Realization of the project will allow to solve a number of problems goals meeting ISTC’s:

· Reorientation of scientists, engineers and technical personnel earlier involved in synthesis of anticholinesterase and psychotropic substances as well as production of missile fuel, towards development of materials of civil purposes;

· Support of fundamental researches and developments of peaceful branches;

· Development of science-capacious technologies;

· Creation of long-term perspectives for professional activity in civil sectors;

· Contribution to development of market relations, etc.

It is expected that fulfillment of works planned by the project, will allow:

· To develop new methods of synthesizing stable and concentrated metal oxide hydrosols having spherical, homogeneously sized particles of various chemical composition;

· To generalize obtained outcomes of the research and develop general principles of synthesizing hydrosols having spherical particles covered by oxides;

· To research main colloidal chemical properties of the developed hydrosols;

· To find new areas of their application;

· To research colloidal chemical regularities of deriving oxide adsorbents and catalysts’ carriers by sol-gel methods using synthesized hydrosols of known structure having spherical particles.

Introduction of the executed researches and recommendations in industry will enable:

· To manufacture for the first time an assortment of stable metal oxide hydrosols having spherical particles;

· To create scientific and practical backgrounds for synthesis of materials with beforehand settled properties by sol-gel methods;

· To contribute to development of market relations;

· To provide a long-term program of cooperation with the interested foreign enterprises;

· To find new consumers and civil markets, to realize production of a number of new competitive materials;

· To contribute to development of the adsorption theory and colloidal chemistry of oxide systems.

The project is open for cooperation with foreign collaborators.

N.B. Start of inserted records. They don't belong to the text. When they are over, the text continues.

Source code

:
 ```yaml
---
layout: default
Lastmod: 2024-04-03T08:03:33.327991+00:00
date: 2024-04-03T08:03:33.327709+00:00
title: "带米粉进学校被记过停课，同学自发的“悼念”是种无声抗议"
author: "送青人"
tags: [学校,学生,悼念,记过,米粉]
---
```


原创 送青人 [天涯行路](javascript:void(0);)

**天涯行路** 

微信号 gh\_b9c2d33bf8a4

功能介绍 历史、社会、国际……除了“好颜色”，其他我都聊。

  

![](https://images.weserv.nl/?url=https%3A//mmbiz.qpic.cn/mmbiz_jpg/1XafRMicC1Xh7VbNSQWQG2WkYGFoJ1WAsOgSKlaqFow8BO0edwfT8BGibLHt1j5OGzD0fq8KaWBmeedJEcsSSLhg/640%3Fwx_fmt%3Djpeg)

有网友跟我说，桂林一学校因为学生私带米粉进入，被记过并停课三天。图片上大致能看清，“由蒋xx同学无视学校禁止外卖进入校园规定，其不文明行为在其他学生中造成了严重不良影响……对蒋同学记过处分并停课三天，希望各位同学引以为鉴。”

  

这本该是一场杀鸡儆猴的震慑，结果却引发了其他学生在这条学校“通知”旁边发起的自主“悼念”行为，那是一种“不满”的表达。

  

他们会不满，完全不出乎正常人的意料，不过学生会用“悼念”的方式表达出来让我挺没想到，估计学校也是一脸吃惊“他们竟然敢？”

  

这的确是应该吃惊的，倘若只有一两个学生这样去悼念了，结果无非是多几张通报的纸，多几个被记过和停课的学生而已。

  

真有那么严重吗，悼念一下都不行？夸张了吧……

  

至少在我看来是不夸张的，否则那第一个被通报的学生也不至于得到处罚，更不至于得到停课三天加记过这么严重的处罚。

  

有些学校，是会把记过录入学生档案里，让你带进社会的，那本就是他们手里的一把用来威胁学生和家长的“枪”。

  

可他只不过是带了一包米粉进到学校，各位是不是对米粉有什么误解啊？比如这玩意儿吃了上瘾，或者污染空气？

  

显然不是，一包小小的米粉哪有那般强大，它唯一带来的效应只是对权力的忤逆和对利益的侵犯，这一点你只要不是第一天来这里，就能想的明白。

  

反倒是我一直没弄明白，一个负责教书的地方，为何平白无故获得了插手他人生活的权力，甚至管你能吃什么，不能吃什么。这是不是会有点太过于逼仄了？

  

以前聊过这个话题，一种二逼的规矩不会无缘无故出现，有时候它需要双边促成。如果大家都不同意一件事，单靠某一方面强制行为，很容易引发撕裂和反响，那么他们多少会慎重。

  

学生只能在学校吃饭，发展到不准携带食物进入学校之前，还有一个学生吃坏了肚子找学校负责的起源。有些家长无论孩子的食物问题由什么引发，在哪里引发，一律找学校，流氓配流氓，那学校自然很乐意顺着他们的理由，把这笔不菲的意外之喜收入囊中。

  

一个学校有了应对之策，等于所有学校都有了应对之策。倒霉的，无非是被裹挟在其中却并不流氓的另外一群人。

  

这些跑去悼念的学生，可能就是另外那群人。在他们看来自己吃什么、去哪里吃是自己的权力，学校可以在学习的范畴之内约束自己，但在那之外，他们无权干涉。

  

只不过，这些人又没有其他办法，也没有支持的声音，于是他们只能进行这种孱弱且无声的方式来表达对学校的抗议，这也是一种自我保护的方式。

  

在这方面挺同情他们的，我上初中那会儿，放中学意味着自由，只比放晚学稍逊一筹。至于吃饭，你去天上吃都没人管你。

They could be both financial supports and co-partners in carrying out some stages of the project.

The project assumes execution of research and technological investigations at IFOC, where works on deriving fundamental bases of chemical weapon, namely anticholinesterase and psychotropic substances, were earlier conducted.

It is assumed to test the obtained materials at various enterprises. On completion of each stage, after analysis and discussions of the results, corresponding reports and recommendations will be prepared.

During the project work the known physical and chemical methods of analysis of highly dispersed systems will be used, namely IR and X-ray spectroscopy, electron microscopy, porosity measurements, etc.